Web applications that serve and manage millions of Internet users, such as Facebook™, Instagram™, Twitter™, banking websites, as well as online retail shops, such as Amazon.com™ or eBay™ are faced with the challenge of ingesting high volumes of data as fast as possible so that the end users can be provided with a real-time experience.
The “Internet of Things” (IoT) is another major contributor to big data, supplying huge volumes of data. IoT has become a pervasive presence in the environment, with a variety of things/objects that communicate via wireless and wired connections to interact with each other and cooperate with other things/objects to create new applications/services. These applications/services exist in smart cities (regions), smart cars and mobility, smart homes and assisted living, smart industries, public safety, energy and environmental protection, agriculture and tourism. A massive quantity of data gets persisted from the millions of IoT devices and web applications.
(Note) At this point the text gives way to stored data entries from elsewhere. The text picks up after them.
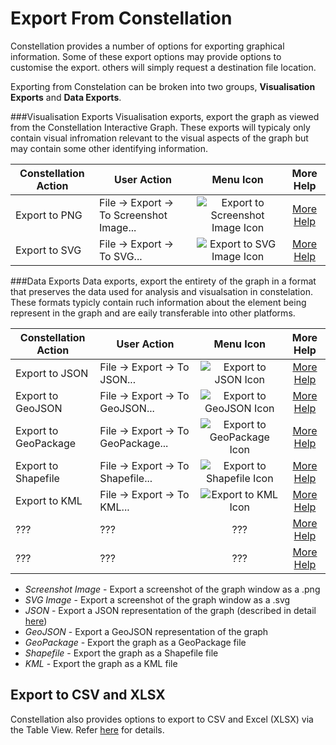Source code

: # Export From Constellation

Constellation provides a number of options for exporting graphical information. Some
of these export options may provide options to customise the export. others will simply request a destination file location. 

Exporting from Constelation can be broken into two groups, **Visualisation Exports** and **Data Exports**. 

###Visualisation Exports
Visualisation exports, export the graph as viewed from the Constellation Interactive Graph. These exports will typicaly only contain visual infromation 
relevant to the visual aspects of the graph but may contain some other identifying information.

<table class="table table-striped">
<thead>
<tr class="header">
<th>Constellation Action</th>
<th>User Action</th>
<th style="text-align: center;">Menu Icon</th>
<th style="text-align: center;">More Help</th>
</tr>
</thead>
<tbody>
<tr class="odd">
<td>Export to PNG</td>
<td>File -&gt; Export -&gt; To Screenshot Image...</td>
<td style="text-align: center;"><img src="../ext/docs/CoreImportExportPlugins/src/au/gov/asd/tac/constellation/plugins/importexport/resources/exportToImage.png" alt="Export to Screenshot Image Icon" /></td>
<td style="text-align: center;"><a href="../ext/docs/CoreImportExportPlugins/src/au/gov/asd/tac/constellation/plugins/importexport/export-to-png.md">More Help</a></td>
</tr>
<tr class="even">
<td>Export to SVG</td>
<td>File -&gt; Export -&gt; To SVG...</td>
<td style="text-align: center;"><img src="../ext/docs/CoreImportExportPlugins/src/au/gov/asd/tac/constellation/plugins/importexport/resources/exportToSVG.png" alt="Export to SVG Image Icon" /></td>
<td style="text-align: center;"><a href="../ext/docs/CoreImportExportPlugins/src/au/gov/asd/tac/constellation/plugins/importexport/export-to-svg.md">More Help</a></td>
</tr>
</tbody>
</table>

###Data Exports
Data exports, export the entirety of the graph in a format that preserves the data used for analysis and visualsation in constelation.  
These formats typicly contain ruch information about the element being represent in the graph and are eaily transferable into other platforms. 

<table class="table table-striped">
<thead>
<tr class="header">
<th>Constellation Action</th>
<th>User Action</th>
<th style="text-align: center;">Menu Icon</th>
<th style="text-align: center;">More Help</th>
</tr>
</thead>
<tbody>
<tr class="odd">
<td>Export to JSON</td>
<td>File -&gt; Export -&gt; To JSON...</td>
<td style="text-align: center;"><img src="../ext/docs/CoreImportExportPlugins/src/au/gov/asd/tac/constellation/plugins/importexport/resources/exportToJSON.png" alt="Export to JSON Icon" /></td>
<td style="text-align: center;"><a href="../ext/docs/CoreImportExportPlugins/src/au/gov/asd/tac/constellation/plugins/importexport/export-to-json.md">More Help</a></td>
</tr>
<tr class="even">
<td>Export to GeoJSON</td>
<td>File -&gt; Export -&gt; To GeoJSON...</td>
<td style="text-align: center;"><img src="../ext/docs/CoreImportExportPlugins/src/au/gov/asd/tac/constellation/plugins/importexport/resources/exportToGeoJSON.png" alt="Export to GeoJSON Icon" /></td>
<td style="text-align: center;"><a href="../ext/docs/CoreImportExportPlugins/src/au/gov/asd/tac/constellation/plugins/importexport/export-to-geojson.md">More Help</a></td>
</tr>
<tr class="odd">
<td>Export to GeoPackage</td>
<td>File -&gt; Export -&gt; To GeoPackage...</td>
<td style="text-align: center;"><img src="../ext/docs/CoreImportExportPlugins/src/au/gov/asd/tac/constellation/plugins/importexport/resources/exportToGeoPackage.png" alt="Export to GeoPackage Icon" /></td>
<td style="text-align: center;"><a href="../ext/docs/CoreImportExportPlugins/src/au/gov/asd/tac/constellation/plugins/importexport/export-to-geopackage.md">More Help</a></td>
</tr>
<tr class="even">
<td>Export to Shapefile</td>
<td>File -&gt; Export -&gt; To Shapefile...</td>
<td style="text-align: center;"><img src="../ext/docs/CoreImportExportPlugins/src/au/gov/asd/tac/constellation/plugins/importexport/resources/exportToShapeFile.png" alt="Export to Shapefile Icon" /></td>
<td style="text-align: center;"><a href="../ext/docs/CoreImportExportPlugins/src/au/gov/asd/tac/constellation/plugins/importexport/export-to-shapefile.md">More Help</a></td>
</tr>
<tr class="odd">
<td>Export to KML</td>
<td>File -&gt; Export -&gt; To KML...</td>
<td style="text-align: center;"><img src="../ext/docs/CoreImportExportPlugins/src/au/gov/asd/tac/constellation/plugins/importexport/resources/exportToKML.png" alt="Export to KML Icon" /></td>
<td style="text-align: center;"><a href="../ext/docs/CoreImportExportPlugins/src/au/gov/asd/tac/constellation/plugins/importexport/export-to-kml.md">More Help</a></td>
</tr>
<tr class="even">
<td>???</td>
<td>???</td>
<td style="text-align: center;">???</td>
<td style="text-align: center;"><a href="../ext/docs/CoreImportExportPlugins/src/au/gov/asd/tac/constellation/plugins/importexport/export-to-csv.md">More Help</a></td>
</tr>
<tr class="odd">
<td>???</td>
<td>???</td>
<td style="text-align: center;">???</td>
<td style="text-align: center;"><a href="../ext/docs/CoreImportExportPlugins/src/au/gov/asd/tac/constellation/plugins/importexport/export-to-xlsx.md">More Help</a></td>
</tr>
</tbody>
</table>

-   *Screenshot Image* - Export a screenshot of the graph window as a
    .png
-   *SVG Image* - Export a screenshot of the graph window as a
    .svg
-   *JSON* - Export a JSON representation of the graph (described in
    detail
    [here](../ext/docs/CoreGraphFramework/src/au/gov/asd/tac/constellation/graph/constellation-file-format.md))
-   *GeoJSON* - Export a GeoJSON representation of the graph
-   *GeoPackage* - Export the graph as a GeoPackage file
-   *Shapefile* - Export the graph as a Shapefile file
-   *KML* - Export the graph as a KML file


## Export to CSV and XLSX

Constellation also provides options to export to CSV and Excel (XLSX)
via the Table View. Refer
[here](../ext/docs/CoreTableView/src/au/gov/asd/tac/constellation/views/tableview/table-view.md)
for details.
In current event recordation systems, a high volume of events is published by multiple event producers and then delivered to multiple consumers. Events are published to an event recordation system with a replay identifier (replay ID). The replay identifier is representative of the order of event publishing. Each event is published through execution of a transaction that is processed prior to the event being committed in the event recordation system. The order by which events are committed to the event recordation system can be different from the order identified by the replay ID.
The distribution/delivery of the events to the event consumers is performed in a sequential order based on the replay IDs such that a first event with a replay ID smaller than the replay ID of a second event needs to be delivered to a consumer prior to the second event regardless of when the first event was stored in the event recordation system when compared with the second event. However, given that events can be stored in the event recordation system in an order that is different from the publication order of the events, the second event can be stored and therefore made available to consumers prior to the first event. In these scenarios if the consumers consumer the second event that results in the first event never being delivered to the event consumers.